ACTION ITEM:
Write out, word for word, the part of the listing below that opens with the line containing "all unit files" and closes with the line containing "purpose of a unit", keeping both of those lines and adding no others.

ENTRIES SHOWN:

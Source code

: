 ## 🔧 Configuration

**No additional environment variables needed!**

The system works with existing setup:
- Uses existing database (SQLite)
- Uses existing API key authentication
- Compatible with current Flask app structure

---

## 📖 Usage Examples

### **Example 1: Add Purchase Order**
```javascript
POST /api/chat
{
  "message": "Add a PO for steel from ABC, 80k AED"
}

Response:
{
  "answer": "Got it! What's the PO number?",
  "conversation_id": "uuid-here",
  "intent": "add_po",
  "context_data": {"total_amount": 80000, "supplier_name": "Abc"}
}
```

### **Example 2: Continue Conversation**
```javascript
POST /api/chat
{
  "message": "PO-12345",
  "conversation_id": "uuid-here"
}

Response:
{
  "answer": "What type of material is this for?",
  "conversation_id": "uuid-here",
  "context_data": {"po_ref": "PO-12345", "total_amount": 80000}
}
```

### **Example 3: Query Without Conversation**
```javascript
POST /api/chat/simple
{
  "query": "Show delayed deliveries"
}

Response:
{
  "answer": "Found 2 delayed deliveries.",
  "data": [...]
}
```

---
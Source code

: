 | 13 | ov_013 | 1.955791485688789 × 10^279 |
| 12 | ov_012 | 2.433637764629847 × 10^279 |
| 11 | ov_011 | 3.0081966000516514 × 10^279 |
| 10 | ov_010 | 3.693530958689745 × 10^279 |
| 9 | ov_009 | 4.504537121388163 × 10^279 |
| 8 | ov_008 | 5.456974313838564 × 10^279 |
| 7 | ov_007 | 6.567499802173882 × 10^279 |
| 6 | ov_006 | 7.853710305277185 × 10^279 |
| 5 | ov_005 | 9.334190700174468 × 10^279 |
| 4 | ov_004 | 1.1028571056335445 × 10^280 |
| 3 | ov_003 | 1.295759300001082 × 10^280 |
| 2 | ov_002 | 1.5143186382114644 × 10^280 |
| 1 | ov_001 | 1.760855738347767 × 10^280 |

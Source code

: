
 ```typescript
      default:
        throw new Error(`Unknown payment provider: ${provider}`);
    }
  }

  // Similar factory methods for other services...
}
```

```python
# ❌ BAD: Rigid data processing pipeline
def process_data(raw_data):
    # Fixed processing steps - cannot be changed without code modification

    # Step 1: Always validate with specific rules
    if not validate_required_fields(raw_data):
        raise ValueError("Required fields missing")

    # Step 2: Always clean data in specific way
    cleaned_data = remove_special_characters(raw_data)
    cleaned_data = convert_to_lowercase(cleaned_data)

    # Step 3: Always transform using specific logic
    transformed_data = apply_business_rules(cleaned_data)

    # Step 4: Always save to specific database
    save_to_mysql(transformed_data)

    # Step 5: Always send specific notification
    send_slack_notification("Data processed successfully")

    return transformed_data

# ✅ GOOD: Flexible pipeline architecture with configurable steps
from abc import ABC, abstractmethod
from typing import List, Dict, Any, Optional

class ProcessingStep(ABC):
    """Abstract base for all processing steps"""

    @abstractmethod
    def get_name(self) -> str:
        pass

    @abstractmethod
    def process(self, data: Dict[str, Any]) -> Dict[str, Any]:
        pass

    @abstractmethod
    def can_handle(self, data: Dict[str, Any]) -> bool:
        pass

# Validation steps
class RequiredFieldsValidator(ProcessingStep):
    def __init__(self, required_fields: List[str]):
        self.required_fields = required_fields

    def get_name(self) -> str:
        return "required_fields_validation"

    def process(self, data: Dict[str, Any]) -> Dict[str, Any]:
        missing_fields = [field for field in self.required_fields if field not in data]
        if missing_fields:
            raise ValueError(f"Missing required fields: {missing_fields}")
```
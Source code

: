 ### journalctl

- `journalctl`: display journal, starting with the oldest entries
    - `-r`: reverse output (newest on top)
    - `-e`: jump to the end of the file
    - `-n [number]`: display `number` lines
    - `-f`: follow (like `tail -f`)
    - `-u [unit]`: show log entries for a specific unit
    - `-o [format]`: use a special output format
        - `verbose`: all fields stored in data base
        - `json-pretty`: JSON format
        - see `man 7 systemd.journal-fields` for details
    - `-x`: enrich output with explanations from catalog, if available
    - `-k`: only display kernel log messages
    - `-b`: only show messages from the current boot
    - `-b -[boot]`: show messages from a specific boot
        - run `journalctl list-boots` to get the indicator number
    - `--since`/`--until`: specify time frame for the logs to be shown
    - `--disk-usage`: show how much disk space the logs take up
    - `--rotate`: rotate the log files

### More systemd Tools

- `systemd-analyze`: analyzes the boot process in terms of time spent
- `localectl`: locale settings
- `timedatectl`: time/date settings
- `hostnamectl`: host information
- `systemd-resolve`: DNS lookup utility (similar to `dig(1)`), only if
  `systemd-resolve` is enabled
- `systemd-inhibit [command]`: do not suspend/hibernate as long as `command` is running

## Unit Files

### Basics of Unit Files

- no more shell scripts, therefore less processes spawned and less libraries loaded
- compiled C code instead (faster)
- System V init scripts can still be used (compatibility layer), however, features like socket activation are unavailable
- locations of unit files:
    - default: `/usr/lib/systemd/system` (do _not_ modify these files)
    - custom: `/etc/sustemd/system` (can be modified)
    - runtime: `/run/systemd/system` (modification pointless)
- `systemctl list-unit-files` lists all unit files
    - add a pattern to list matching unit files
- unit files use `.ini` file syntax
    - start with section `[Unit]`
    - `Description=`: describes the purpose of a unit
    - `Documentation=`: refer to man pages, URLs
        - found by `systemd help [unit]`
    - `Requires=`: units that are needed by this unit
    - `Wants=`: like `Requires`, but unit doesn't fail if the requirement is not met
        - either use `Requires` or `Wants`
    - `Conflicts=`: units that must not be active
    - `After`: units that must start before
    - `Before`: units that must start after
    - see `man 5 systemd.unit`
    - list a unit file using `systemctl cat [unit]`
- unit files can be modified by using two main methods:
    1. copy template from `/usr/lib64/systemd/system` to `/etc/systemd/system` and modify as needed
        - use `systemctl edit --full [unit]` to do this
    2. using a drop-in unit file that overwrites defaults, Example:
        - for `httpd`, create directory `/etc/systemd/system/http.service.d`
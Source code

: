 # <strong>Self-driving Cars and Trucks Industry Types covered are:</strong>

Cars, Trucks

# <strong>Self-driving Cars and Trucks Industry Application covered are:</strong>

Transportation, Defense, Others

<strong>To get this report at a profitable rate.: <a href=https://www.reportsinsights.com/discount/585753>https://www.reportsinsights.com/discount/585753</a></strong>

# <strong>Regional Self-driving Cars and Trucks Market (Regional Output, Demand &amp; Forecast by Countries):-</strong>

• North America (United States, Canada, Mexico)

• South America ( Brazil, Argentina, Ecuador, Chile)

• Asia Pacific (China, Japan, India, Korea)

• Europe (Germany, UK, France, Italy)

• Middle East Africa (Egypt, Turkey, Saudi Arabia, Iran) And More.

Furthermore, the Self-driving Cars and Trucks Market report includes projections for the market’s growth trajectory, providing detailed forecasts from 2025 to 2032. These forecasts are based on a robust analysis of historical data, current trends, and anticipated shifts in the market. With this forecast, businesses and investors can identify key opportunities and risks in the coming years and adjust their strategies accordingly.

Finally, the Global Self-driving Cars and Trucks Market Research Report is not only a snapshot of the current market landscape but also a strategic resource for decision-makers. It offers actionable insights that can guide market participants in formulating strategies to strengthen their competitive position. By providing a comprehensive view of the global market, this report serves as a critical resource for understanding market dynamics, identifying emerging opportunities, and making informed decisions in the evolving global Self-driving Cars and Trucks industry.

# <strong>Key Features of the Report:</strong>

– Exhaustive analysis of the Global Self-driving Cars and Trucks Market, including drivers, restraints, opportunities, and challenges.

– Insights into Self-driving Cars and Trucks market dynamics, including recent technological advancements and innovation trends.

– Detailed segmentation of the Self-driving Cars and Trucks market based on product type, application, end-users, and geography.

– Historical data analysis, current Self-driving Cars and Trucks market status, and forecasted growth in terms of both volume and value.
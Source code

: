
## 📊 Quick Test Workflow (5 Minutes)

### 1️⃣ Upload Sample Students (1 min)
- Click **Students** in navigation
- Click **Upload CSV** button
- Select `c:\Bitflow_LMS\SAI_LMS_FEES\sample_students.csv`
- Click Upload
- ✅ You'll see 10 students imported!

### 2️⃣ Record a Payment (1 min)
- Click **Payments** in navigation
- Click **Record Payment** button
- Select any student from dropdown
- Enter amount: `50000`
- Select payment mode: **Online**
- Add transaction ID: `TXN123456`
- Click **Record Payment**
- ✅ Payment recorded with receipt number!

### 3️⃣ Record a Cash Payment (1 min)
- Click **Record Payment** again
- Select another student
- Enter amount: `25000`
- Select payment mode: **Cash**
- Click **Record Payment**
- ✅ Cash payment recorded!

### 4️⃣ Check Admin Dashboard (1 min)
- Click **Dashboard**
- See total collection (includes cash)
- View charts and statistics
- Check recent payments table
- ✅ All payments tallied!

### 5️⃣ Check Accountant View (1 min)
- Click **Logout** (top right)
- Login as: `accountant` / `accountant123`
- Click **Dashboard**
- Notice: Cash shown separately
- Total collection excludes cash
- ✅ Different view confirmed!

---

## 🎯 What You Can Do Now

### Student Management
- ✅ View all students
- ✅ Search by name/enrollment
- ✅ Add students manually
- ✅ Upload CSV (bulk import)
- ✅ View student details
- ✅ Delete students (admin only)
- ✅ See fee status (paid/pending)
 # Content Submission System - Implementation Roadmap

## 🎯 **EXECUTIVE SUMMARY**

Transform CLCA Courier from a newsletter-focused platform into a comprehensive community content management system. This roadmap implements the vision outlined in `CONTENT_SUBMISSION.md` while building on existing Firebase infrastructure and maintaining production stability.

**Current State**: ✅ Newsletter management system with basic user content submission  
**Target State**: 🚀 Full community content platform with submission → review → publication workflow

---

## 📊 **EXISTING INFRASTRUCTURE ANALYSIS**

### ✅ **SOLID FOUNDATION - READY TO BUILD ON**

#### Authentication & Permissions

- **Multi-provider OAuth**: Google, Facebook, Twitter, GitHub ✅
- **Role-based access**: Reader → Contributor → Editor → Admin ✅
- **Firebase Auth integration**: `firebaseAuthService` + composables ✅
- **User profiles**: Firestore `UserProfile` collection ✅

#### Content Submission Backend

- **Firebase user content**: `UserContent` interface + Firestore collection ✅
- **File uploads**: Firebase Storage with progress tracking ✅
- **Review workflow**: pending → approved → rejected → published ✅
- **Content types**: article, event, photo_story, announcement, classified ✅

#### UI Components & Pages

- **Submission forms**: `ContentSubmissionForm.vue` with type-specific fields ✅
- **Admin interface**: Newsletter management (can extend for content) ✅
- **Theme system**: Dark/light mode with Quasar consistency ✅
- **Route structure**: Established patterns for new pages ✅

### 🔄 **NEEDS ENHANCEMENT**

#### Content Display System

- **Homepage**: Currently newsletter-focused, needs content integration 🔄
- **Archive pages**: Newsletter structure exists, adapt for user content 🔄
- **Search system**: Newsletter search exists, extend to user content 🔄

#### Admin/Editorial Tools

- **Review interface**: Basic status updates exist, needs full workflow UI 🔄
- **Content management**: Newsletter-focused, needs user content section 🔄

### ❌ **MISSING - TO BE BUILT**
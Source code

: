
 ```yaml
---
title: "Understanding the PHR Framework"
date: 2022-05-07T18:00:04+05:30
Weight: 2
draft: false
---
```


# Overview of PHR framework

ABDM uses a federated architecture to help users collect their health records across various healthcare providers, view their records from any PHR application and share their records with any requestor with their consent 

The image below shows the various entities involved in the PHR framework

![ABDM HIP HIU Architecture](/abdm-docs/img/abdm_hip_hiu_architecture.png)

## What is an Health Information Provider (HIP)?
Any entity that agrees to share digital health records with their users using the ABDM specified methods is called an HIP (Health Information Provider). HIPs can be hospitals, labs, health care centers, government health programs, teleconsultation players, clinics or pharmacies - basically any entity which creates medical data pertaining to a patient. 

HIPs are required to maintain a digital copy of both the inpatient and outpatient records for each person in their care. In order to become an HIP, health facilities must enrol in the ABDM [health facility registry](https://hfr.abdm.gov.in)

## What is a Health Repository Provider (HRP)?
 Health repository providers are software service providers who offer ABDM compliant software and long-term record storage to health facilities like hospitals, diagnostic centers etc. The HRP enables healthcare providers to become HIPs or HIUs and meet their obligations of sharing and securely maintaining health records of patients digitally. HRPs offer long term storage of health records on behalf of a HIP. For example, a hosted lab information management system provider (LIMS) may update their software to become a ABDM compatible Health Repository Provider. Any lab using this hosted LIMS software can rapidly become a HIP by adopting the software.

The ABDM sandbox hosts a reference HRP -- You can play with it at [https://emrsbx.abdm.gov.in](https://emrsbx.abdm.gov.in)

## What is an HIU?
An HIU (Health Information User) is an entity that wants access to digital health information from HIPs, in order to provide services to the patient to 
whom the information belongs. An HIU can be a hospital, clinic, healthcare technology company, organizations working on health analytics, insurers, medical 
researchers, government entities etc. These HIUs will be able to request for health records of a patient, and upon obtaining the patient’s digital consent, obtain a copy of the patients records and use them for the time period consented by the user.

RESPONSE FOR THIS EXERCISE:
- `systemctl list-unit-files` lists all unit files
    - add a pattern to list matching unit files
- unit files use `.ini` file syntax
    - start with section `[Unit]`
    - `Description=`: describes the purpose of a unit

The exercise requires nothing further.